Soziale Bewegung, politische Partei und radikale Miliz: Die libanesische Hisbollah ist nicht leicht zu fassen. Unter der Bevölkerung im Libanon genoss die schiitische Bewegung jahrelang hohes Ansehen, mit den von ihr verübten Anschlägen und Geiselnahmen jedoch reiht sie sich in die Gruppe gewaltbereiter extremistischer Organisationen ein.

Gegen Israel hat die mit dem Iran und der Hamas verbündete Hisbollah wiederholt Krieg geführt. International wächst derzeit die Sorge, dass die schlagkräftige Miliz der israelischen Armee im Krieg gegen die Hamas eine zweite Front aufzwingt.

Einfluss iranischer Revolutionsgarden

Gegründet wurde die Hisbollah (deutsch: Partei Gottes) während des libanesischen Bürgerkriegs 1982 als Zusammenschluss schiitischer Milizen. Eine zentrale Rolle bei der Gründung spielten die iranischen Revolutionsgarden, welche die Hisbollah in den folgenden Jahren mit Ausbildern und Waffen unterstützten. Auch die islamistische Ideologie der Hisbollah wurde stark vom Iran beeinflusst.

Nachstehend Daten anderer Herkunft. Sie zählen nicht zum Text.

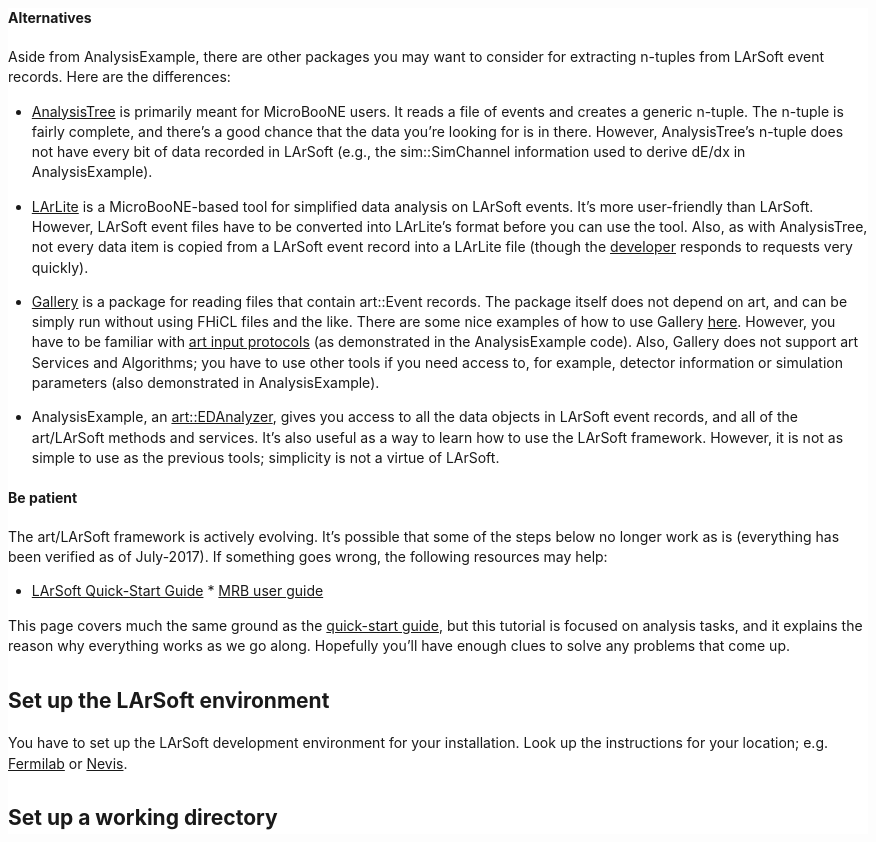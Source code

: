 #### Alternatives

Aside from AnalysisExample, there are other packages you may want to consider for extracting n-tuples from LArSoft event records. Here are the differences:

-   [AnalysisTree](https://cdcvs.fnal.gov/redmine/projects/uboonecode/wiki/AnalysisTree_variables#What-is-AnalysisTree) is primarily meant for MicroBooNE users. It reads a file of events and creates a generic n-tuple. The n-tuple is fairly complete, and there’s a good chance that the data you’re looking for is in there. However, AnalysisTree’s n-tuple does not have every bit of data recorded in LArSoft (e.g., the sim::SimChannel information used to derive dE/dx in AnalysisExample).

-   [LArLite](http://microboone-docdb.fnal.gov:8080/cgi-bin/ShowDocument?docid=3183) is a MicroBooNE-based tool for simplified data analysis on LArSoft events. It’s more user-friendly than LArSoft. However, LArSoft event files have to be converted into LArLite’s format before you can use the tool. Also, as with AnalysisTree, not every data item is copied from a LArSoft event record into a LArLite file (though the [developer](mailto:kazuhiro@nevis.columbia.edu) responds to requests very quickly).

-   [Gallery](https://cdcvs.fnal.gov/redmine/projects/gallery/wiki/) is a package for reading files that contain art::Event records. The package itself does not depend on art, and can be simply run without using FHiCL files and the like. There are some nice examples of how to use Gallery [here](https://github.com/marcpaterno/gallery-demo). However, you have to be familiar with [art input protocols](https://cdcvs.fnal.govUsing_art_in_LArSoft) (as demonstrated in the AnalysisExample code). Also, Gallery does not support art Services and Algorithms; you have to use other tools if you need access to, for example, detector information or simulation parameters (also demonstrated in AnalysisExample).

-   AnalysisExample, an [art::EDAnalyzer](https://cdcvs.fnal.govUsing_art_in_LArSoft#artEDAnalyzer), gives you access to all the data objects in LArSoft event records, and all of the art/LArSoft methods and services. It’s also useful as a way to learn how to use the LArSoft framework. However, it is not as simple to use as the previous tools; simplicity is not a virtue of LArSoft.

#### Be patient

The art/LArSoft framework is actively evolving. It’s possible that some of the steps below no longer work as is (everything has been verified as of July-2017). If something goes wrong, the following resources may help:

-   [LArSoft Quick-Start Guide](_Quick-start_guide_to_using_and_developing_LArSoft_code_) \* [MRB user guide](/redmine/projects/mrb/wiki/MrbUserGuide)

This page covers much the same ground as the [quick-start guide](_Quick-start_guide_to_using_and_developing_LArSoft_code_), but this tutorial is focused on analysis tasks, and it explains the reason why everything works as we go along. Hopefully you’ll have enough clues to solve any problems that come up.

Set up the LArSoft environment
------------------------------------------------------------------

You have to set up the LArSoft development environment for your installation. Look up the instructions for your location; e.g. [Fermilab](_Quick-start_guide_to_using_and_developing_LArSoft_code_) or [Nevis](https://twiki.nevis.columbia.edu/twiki/bin/view/Main/LArSoftAtNevis).

Set up a working directory
----------------------------------------------------------
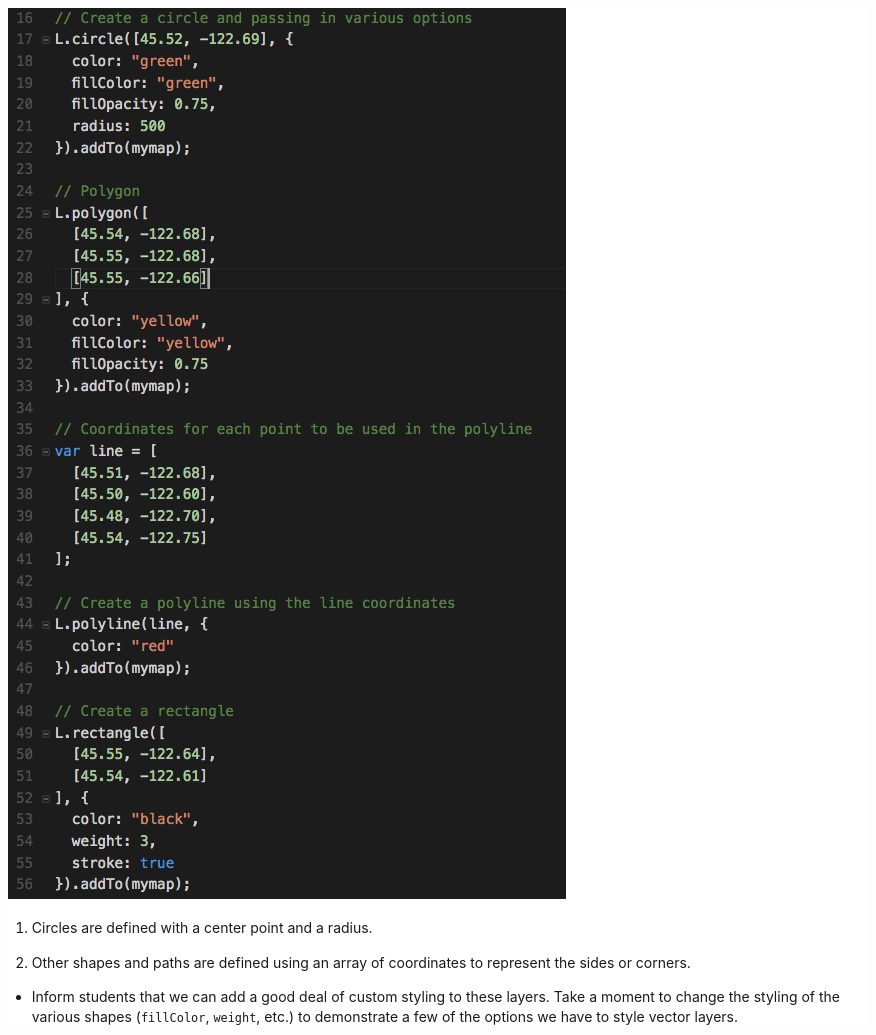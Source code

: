   ![Vector-Layers](Images/15-Vector-Layers.png)

  1. Circles are defined with a center point and a radius.

  2. Other shapes and paths are defined using an array of coordinates to represent the sides or corners.

* Inform students that we can add a good deal of custom styling to these layers. Take a moment to change the styling of the various shapes (`fillColor`, `weight`, etc.) to demonstrate a few of the options we have to style vector layers.
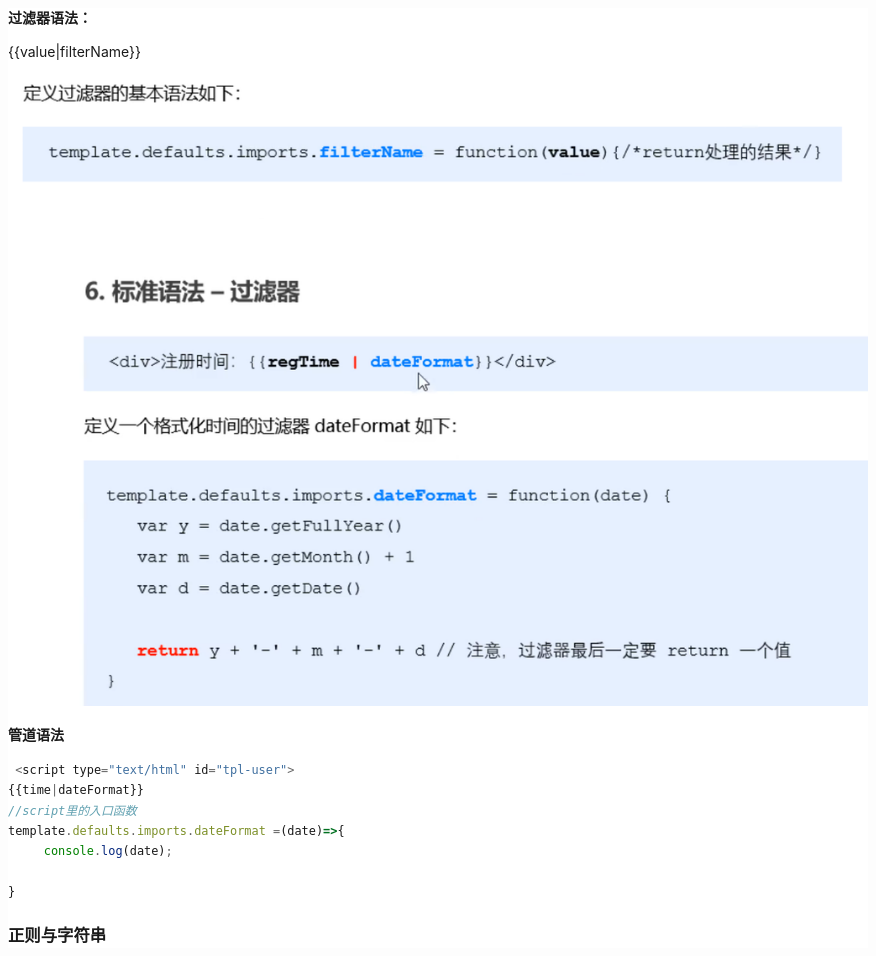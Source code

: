 **过滤器语法：**

{{value|filterName}}

![image-20221122203622684](image\image-20221122203622684.png)

![image-20221122204251727](image\image-20221122204251727.png)

**管道语法**

```js
 <script type="text/html" id="tpl-user">
{{time|dateFormat}}
//script里的入口函数
template.defaults.imports.dateFormat =(date)=>{
     console.log(date);

}
```



### **正则与字符串**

Schon kurz nach ihrer Gründung machte die Gruppe mit mehreren folgenschweren Anschlägen auf die US-Botschaft in Beirut und die internationalen Truppen im Libanon auf sich aufmerksam. Seitdem wurden ihr eine Reihe weiterer Anschläge zugeschrieben, darunter 1994 auf das jüdische Kulturzentrum in Buenos Aires. In den 80er Jahren nahm die Hisbollah westliche Ausländer als Geiseln und ermordete mehrere von ihnen.

Großen Rückhalt erlangte die Hisbollah in der verarmten schiitischen Bevölkerung in der Hauptstadt Beirut und im Südlibanon durch ihr Netz an sozialen Einrichtungen. Darüber hinaus erwarb sie sich in der libanesischen Bevölkerung Respekt, als sie die israelische Armee im Jahr 2000 zum Abzug aus dem Libanon zwang.

„Verlängerter Arm des Iran und Syriens“

Die Hisbollah war schon in mehreren Kabinetten der Regierung in Beirut vertreten, doch auch im Libanon ist sie umstritten. Ihre Gegner werfen ihr vor, der verlängerte Arm des Iran und Syriens zu sein. Für eine tiefe Krise sorgte das Attentat auf den ehemaligen Ministerpräsidenten Rafik Hariri 2005, das der syrische Geheimdienst und die Hisbollah verübt haben sollen. Die folgenden Proteste zwangen Syrien damals zum Abzug seiner Truppen aus dem Libanon.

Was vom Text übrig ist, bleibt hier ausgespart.